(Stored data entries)
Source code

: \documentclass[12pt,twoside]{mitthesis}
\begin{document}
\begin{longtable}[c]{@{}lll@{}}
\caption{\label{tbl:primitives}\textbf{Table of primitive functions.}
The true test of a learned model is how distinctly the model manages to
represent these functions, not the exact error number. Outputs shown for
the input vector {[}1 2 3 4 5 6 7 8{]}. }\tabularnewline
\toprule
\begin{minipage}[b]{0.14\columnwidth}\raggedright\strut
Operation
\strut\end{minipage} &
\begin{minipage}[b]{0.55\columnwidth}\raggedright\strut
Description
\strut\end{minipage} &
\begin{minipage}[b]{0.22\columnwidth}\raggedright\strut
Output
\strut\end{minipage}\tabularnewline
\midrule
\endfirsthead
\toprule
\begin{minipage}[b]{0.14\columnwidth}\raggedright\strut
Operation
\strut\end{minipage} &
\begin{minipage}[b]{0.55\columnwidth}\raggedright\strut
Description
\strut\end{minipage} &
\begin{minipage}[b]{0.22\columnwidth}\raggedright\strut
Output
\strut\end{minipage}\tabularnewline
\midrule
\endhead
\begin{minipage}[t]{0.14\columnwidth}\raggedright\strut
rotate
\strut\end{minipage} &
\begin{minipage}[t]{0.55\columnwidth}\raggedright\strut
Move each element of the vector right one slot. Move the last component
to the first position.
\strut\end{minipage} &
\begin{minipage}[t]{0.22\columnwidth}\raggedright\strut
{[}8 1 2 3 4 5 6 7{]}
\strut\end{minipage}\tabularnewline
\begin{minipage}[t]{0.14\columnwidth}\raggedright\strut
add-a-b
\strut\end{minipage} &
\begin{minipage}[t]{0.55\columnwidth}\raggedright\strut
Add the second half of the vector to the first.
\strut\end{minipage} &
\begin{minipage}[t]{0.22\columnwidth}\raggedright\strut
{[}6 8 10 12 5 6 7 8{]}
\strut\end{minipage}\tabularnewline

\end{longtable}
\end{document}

To do: Extract every line above containing the word "longtable".

Reply:
\begin{longtable}[c]{@{}lll@{}}
\end{longtable}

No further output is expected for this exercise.